展示予定の段ボール製の人形などに囲まれるたたらなおきさん=4月中旬、静岡市葵区千代田 「東海道五十三次」の浮世絵に登場する名所の数々をほぼ実寸大の段ボールで“再現”し、江戸時代の旅情を追体験してもらおうと、造形作家のたたらなおきさん(60)=静岡市葵区千代田=が6月に開く展示会の準備に励んでいる。自宅で学習塾も経営するたたらさんは「読書も大事だが、体験の教育効果が一番。たくさんの子どもに来てほしい」と話す。

 展示は、たたらさん自らが著者の「痛快歴史マンガ 東海道中膝栗毛」(静岡新聞社、2024年9月出版)に登場する「ヤジさん・キタさん」ら多くのユニークなキャラクターにいざなわれる形で「各地」を巡る趣向。東海道五十三次のうち、最終的に三十数カ所の名所を再現予定という。
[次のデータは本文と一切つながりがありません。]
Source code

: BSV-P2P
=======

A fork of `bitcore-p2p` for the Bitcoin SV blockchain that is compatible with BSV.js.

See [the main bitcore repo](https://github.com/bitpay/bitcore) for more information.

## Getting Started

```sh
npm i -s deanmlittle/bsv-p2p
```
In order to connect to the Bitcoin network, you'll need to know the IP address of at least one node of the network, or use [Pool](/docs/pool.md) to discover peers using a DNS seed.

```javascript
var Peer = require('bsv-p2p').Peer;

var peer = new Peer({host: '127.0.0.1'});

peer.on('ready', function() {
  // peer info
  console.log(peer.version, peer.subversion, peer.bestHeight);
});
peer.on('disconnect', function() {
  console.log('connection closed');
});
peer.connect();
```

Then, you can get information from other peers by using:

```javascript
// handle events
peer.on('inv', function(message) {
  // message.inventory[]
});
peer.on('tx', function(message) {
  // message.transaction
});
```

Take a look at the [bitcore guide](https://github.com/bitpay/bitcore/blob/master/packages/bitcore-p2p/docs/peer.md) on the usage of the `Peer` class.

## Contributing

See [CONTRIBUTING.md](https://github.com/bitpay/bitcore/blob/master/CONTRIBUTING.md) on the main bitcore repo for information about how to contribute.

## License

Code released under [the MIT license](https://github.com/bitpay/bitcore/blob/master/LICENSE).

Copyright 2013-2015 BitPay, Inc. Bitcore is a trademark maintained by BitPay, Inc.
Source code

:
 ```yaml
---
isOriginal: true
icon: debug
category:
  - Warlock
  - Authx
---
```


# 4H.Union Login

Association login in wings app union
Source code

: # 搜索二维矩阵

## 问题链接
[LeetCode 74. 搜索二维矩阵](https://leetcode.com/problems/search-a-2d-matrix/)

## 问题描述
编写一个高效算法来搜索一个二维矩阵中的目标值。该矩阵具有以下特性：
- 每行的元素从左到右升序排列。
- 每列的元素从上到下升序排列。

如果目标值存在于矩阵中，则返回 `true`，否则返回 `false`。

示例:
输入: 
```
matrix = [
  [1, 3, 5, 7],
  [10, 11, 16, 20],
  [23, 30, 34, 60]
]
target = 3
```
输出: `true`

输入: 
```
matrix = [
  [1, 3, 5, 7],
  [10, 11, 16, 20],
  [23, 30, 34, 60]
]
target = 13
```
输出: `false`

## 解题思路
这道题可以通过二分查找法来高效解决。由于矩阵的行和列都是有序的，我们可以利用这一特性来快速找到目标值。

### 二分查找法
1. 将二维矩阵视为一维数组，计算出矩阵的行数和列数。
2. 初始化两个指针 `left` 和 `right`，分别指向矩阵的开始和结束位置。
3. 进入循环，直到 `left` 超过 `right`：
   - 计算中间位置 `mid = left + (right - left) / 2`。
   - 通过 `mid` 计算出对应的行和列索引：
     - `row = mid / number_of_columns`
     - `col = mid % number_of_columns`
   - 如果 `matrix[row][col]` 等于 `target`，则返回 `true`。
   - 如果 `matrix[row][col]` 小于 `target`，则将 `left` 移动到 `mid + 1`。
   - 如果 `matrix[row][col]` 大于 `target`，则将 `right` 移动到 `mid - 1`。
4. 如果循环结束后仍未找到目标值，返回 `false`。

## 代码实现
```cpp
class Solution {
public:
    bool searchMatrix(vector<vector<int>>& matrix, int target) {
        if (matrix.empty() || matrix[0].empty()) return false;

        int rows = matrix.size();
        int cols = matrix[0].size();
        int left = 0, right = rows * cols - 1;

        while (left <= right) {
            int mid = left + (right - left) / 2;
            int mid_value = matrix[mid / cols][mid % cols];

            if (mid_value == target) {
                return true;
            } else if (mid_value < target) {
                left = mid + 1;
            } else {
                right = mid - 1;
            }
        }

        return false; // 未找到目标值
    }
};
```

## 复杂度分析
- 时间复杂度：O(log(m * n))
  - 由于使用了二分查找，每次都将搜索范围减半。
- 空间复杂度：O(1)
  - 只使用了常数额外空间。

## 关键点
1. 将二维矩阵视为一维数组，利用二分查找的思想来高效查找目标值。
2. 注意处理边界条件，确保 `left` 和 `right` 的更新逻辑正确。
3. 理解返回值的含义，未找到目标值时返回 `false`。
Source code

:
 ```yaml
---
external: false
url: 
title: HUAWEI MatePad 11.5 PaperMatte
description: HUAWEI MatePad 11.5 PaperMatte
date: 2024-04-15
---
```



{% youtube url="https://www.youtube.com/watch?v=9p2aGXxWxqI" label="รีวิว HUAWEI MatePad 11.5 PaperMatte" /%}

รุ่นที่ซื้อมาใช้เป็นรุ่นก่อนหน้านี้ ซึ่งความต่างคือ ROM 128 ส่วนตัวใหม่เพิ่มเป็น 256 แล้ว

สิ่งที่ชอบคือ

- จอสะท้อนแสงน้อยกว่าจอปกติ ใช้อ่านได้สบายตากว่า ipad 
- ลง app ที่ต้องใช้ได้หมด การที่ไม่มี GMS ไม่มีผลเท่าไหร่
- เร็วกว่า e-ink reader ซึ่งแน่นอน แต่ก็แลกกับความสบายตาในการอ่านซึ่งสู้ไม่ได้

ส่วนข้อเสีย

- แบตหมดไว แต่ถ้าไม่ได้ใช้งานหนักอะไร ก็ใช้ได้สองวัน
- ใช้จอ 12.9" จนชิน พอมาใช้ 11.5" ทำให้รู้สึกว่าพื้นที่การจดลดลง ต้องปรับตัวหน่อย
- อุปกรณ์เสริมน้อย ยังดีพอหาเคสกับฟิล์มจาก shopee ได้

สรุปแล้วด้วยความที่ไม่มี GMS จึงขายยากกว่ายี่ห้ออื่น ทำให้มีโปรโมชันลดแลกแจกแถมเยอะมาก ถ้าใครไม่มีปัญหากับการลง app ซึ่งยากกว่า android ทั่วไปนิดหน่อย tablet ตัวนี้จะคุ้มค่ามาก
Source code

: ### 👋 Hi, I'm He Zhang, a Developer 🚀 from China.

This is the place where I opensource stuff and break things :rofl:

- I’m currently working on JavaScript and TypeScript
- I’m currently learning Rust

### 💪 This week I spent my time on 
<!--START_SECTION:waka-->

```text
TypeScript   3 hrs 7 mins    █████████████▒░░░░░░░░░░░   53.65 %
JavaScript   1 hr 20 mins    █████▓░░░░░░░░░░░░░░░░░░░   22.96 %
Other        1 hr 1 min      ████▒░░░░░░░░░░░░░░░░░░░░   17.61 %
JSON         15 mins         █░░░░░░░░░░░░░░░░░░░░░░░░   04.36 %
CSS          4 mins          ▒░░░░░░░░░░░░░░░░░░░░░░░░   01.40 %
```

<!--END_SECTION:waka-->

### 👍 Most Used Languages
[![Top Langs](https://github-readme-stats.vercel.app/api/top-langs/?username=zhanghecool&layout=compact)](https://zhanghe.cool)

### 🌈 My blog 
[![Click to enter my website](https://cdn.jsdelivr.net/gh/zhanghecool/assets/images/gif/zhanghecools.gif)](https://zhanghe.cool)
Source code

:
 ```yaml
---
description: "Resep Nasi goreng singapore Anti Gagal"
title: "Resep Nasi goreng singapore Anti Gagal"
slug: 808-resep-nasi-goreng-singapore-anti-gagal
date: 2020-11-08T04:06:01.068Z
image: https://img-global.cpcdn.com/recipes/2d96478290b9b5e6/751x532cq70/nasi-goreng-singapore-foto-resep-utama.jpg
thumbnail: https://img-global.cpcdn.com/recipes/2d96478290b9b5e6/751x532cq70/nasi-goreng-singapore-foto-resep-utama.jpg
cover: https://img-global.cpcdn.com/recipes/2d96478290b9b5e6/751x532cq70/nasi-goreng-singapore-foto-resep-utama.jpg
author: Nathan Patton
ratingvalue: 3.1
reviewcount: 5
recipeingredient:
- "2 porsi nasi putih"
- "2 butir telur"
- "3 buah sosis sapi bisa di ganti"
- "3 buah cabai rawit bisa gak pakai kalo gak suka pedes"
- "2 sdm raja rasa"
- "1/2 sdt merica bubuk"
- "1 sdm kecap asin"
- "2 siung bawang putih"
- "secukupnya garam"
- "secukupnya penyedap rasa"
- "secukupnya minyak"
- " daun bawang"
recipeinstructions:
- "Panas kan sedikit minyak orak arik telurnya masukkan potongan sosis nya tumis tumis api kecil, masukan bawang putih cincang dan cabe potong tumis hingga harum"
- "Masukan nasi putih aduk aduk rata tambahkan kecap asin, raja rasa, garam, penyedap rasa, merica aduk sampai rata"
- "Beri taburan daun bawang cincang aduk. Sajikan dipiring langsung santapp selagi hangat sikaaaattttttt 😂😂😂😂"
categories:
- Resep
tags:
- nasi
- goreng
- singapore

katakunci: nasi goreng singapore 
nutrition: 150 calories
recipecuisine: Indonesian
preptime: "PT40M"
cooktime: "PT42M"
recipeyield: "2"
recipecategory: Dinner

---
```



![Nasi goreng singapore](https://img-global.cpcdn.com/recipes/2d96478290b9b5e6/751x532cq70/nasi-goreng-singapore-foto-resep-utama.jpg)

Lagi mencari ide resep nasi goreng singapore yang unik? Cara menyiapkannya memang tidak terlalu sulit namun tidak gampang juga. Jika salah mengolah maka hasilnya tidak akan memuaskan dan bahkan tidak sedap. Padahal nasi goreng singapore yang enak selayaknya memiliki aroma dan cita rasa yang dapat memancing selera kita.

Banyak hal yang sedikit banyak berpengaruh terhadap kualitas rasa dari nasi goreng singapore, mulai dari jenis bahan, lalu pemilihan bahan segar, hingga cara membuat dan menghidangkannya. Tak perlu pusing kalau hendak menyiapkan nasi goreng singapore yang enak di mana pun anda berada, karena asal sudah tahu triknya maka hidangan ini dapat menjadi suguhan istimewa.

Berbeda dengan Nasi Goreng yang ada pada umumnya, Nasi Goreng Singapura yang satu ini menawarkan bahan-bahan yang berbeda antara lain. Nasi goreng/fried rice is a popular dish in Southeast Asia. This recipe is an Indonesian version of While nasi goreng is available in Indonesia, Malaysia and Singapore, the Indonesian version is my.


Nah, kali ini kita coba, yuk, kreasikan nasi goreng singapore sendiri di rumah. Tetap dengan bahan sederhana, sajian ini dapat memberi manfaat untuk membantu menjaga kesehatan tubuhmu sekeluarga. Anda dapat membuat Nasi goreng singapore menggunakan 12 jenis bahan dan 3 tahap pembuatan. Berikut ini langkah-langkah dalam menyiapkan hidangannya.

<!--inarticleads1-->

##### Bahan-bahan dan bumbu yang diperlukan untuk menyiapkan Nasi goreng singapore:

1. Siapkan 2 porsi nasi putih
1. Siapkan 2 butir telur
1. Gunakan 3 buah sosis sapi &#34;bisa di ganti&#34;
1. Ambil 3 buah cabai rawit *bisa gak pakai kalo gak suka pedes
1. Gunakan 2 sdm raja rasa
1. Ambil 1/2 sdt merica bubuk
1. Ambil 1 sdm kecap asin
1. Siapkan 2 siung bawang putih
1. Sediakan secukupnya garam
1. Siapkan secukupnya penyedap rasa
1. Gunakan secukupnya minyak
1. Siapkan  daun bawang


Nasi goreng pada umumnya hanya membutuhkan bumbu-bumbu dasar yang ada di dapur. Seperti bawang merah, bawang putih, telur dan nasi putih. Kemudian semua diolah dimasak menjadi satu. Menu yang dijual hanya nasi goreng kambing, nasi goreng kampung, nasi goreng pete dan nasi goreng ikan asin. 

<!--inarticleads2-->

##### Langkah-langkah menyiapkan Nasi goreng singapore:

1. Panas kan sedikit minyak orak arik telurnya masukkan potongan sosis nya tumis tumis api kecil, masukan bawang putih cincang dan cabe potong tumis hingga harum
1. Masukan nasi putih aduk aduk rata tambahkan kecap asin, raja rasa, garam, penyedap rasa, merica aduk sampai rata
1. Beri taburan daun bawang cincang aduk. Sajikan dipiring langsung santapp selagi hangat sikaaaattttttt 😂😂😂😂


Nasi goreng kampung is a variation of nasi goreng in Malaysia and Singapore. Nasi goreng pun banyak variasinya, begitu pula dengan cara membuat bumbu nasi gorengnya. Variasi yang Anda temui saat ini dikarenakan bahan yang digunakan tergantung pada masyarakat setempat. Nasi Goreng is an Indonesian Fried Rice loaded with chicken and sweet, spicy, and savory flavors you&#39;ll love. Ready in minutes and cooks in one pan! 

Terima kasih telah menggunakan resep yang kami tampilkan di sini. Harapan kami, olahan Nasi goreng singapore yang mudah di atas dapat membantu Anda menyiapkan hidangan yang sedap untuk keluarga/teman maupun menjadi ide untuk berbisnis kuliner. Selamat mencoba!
 由比では薩埵峠から富士山を眺められるほか、丸子ではかやぶき屋根のとろろ汁屋の模型の中で休憩できるようにする。大井川では蓮台(れんだい)に乗って川越人足に担がれたり、四日市では強風に飛ばされるかさを拾ったりできる構図を再現する。全てが段ボール製で、アクリル絵の具で着色した。
 「江戸時代に“タイムスリップ”するうちに江戸っ子になった気分になれるかも」と話すたたらさん。一部の作品は、たたらさんのフェイスブックで見ることができる。現在は展示会に合わせて披露する人形劇の脚本や展示の解説文作りに余念がない。自宅は展示予定の人形などでほぼ埋まっている部屋がある。
 会場は藤枝市郷土博物館・文学館で、400平方メートルほどの展示室を段ボール製の立体展示物などで埋め尽くす。展示は6月7日から7月21日まで。問い合わせは、同施設<電054(645)1100>へ。

 <メモ>東海道中膝栗毛 江戸時代後期の滑稽本。弥次郎兵衛・喜多八コンビのドタバタ道中が人気を集め、「日本初『旅ブーム』」を起こしたとされる。作者の十返舎一九は現在の静岡市葵区出身。静岡、藤枝両市は2020年、「弥次さん喜多さん 駿州の旅」の構成文化財が「日本遺産」認定を受けた。一九は「江戸のメディア王」とされる版元の蔦屋重三郎に才能を見いだされ、日本初の職業作家となったとされる。